YOUR OBJECTIVE
Retype only the lines at the head of the records, first through the one with "version1=PekkoVersion", exactly as written.

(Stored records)
═══

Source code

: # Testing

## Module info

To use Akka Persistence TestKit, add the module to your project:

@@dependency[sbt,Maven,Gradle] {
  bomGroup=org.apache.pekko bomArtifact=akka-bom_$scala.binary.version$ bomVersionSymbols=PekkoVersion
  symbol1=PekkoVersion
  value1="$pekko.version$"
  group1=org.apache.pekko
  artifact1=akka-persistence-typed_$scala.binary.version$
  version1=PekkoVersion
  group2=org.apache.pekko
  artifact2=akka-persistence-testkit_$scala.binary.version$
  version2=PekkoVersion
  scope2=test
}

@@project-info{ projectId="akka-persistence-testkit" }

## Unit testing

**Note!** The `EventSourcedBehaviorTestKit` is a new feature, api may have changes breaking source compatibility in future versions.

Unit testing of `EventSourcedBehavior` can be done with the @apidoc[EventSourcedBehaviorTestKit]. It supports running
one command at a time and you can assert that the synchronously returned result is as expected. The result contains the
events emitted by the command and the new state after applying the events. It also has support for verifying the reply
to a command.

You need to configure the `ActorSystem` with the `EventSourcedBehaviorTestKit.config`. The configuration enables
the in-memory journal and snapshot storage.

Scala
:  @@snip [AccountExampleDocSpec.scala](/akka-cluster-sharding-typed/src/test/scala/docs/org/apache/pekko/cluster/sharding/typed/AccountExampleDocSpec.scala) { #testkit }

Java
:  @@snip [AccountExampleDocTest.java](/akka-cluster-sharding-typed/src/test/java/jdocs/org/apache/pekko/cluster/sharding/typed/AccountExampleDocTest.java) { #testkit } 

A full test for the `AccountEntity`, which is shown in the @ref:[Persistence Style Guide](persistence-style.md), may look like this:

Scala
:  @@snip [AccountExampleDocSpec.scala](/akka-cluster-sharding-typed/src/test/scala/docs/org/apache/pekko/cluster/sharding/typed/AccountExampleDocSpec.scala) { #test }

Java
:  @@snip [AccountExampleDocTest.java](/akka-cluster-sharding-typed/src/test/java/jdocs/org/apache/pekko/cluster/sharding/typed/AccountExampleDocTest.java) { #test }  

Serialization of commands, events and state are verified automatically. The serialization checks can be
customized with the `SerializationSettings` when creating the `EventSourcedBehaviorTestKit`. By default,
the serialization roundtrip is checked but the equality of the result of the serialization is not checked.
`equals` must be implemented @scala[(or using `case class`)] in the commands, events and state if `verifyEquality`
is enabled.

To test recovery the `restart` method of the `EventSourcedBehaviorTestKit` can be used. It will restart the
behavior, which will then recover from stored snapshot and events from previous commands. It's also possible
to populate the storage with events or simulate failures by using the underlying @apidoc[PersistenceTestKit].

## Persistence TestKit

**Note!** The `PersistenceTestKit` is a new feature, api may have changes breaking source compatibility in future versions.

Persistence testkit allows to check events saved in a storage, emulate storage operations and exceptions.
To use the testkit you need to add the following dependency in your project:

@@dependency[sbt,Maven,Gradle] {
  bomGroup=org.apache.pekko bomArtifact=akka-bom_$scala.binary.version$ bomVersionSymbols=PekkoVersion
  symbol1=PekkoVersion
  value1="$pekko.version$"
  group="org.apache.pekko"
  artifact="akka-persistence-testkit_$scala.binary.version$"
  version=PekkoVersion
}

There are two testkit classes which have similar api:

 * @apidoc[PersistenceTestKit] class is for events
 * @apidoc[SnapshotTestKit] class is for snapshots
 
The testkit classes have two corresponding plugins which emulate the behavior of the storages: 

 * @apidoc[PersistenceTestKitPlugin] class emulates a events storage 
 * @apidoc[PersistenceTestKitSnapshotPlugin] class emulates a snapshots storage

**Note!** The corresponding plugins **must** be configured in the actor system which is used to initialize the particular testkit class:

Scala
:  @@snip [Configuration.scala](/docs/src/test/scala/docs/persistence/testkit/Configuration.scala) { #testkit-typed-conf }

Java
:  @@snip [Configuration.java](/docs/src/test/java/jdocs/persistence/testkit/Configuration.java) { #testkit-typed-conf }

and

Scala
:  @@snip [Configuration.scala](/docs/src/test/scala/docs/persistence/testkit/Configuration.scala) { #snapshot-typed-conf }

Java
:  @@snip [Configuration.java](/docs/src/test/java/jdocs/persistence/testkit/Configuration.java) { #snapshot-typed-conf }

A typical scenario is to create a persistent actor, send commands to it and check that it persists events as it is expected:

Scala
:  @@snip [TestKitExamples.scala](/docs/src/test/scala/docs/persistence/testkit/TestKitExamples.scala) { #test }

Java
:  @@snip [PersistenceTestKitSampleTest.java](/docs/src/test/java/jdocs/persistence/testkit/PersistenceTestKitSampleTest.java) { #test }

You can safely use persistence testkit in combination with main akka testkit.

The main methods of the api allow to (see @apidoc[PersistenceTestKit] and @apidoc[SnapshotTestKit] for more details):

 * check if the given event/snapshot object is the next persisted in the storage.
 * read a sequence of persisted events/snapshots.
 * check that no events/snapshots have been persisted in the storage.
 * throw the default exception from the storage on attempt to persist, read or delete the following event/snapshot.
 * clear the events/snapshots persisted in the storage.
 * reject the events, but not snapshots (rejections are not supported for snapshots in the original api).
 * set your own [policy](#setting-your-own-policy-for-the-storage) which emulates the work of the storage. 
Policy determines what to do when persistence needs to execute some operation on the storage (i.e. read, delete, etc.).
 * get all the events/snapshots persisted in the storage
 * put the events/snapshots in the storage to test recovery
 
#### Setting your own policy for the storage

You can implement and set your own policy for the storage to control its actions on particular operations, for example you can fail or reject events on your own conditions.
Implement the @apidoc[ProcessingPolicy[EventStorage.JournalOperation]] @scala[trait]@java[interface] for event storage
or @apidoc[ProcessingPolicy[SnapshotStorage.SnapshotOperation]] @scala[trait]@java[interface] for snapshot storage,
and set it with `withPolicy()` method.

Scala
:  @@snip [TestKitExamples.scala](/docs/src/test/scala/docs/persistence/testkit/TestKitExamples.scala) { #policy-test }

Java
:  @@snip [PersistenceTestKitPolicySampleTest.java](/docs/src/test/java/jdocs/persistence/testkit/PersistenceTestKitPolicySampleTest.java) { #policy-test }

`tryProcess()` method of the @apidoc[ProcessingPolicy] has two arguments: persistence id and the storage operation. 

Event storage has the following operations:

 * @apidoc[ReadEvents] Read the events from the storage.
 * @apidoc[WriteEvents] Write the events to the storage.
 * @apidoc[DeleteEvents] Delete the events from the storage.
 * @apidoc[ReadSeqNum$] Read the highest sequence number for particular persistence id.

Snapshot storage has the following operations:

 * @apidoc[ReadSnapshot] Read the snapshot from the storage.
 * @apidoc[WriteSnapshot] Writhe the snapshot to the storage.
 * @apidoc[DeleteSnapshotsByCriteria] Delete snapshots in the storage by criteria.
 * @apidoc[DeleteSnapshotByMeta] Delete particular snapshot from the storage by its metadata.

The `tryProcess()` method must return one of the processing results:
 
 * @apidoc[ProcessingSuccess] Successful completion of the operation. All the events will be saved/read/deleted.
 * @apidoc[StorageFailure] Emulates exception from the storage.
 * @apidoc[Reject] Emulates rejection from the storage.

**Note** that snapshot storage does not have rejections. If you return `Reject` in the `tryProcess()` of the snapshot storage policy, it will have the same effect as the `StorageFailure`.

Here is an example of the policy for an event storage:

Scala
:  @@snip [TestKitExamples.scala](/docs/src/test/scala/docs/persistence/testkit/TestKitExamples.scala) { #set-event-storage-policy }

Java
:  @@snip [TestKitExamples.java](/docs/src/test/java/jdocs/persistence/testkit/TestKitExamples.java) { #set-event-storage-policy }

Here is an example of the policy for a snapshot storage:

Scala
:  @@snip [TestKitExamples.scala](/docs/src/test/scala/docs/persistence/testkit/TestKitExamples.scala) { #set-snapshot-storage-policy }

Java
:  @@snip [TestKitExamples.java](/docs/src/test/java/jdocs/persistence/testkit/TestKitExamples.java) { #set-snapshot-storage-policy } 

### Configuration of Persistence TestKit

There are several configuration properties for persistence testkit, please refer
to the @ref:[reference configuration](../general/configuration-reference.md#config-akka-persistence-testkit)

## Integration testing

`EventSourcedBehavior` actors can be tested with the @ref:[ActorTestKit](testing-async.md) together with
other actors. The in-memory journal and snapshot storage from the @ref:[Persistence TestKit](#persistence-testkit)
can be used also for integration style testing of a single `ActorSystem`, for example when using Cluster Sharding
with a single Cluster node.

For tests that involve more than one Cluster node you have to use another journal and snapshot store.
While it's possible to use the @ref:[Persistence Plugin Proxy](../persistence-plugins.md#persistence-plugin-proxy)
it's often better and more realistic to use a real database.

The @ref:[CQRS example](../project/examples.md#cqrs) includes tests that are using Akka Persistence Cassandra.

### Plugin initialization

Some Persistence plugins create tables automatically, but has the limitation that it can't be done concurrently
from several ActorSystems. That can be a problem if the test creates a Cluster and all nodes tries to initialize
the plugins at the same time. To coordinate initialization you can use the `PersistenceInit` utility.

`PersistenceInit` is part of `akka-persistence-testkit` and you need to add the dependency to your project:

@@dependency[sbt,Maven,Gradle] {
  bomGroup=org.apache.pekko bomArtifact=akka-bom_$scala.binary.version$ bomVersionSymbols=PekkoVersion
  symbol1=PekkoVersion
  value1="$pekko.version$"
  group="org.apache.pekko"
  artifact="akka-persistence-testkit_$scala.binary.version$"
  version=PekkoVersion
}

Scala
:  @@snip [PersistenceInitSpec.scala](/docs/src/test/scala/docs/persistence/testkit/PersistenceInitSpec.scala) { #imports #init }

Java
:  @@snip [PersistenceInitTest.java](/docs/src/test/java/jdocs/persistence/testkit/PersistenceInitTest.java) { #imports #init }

═══

RESPONSE BOX
Source code

: # Testing

## Module info

To use Akka Persistence TestKit, add the module to your project:

@@dependency[sbt,Maven,Gradle] {
  bomGroup=org.apache.pekko bomArtifact=akka-bom_$scala.binary.version$ bomVersionSymbols=PekkoVersion
  symbol1=PekkoVersion
  value1="$pekko.version$"
  group1=org.apache.pekko
  artifact1=akka-persistence-typed_$scala.binary.version$
  version1=PekkoVersion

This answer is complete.